- _WHAT TO DO_
Pick each line that has "macOS" out of the records.

====== STORED DATA ======

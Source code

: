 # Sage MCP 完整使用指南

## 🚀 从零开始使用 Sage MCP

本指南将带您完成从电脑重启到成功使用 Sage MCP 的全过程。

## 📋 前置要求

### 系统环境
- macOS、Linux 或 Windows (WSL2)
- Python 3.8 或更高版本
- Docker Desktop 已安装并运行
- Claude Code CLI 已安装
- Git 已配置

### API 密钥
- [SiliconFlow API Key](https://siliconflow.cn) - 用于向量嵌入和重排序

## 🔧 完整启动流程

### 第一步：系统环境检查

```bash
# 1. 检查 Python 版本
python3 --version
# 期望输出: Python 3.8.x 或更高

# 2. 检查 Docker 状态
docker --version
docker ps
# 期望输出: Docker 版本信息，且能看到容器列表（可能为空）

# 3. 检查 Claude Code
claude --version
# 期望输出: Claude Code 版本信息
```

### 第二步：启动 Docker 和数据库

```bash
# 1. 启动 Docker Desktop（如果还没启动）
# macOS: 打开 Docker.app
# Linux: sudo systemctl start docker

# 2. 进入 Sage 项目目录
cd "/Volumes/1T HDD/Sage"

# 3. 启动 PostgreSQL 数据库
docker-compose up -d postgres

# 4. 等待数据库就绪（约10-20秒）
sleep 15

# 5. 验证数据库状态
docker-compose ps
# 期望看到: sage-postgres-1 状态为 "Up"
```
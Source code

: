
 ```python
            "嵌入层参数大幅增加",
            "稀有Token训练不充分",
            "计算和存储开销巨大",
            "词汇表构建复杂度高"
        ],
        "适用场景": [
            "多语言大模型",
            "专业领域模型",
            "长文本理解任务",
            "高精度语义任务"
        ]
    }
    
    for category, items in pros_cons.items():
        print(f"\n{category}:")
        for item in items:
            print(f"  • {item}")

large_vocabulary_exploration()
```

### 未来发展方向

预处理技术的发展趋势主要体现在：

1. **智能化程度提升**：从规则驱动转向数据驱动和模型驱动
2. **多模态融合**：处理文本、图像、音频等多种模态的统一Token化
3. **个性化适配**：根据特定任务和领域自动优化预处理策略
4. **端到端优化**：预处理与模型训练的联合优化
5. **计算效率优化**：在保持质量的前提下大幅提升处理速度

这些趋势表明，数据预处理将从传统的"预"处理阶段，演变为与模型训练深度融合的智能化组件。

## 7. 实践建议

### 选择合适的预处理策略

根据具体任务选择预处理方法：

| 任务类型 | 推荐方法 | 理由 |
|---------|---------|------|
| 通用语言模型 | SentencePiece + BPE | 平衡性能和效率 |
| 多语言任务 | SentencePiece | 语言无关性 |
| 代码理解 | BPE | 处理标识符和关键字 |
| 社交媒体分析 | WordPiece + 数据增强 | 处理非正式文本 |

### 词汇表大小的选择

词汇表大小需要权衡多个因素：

======

- _ANSWER SECTION_
- macOS、Linux 或 Windows (WSL2)
# macOS: 打开 Docker.app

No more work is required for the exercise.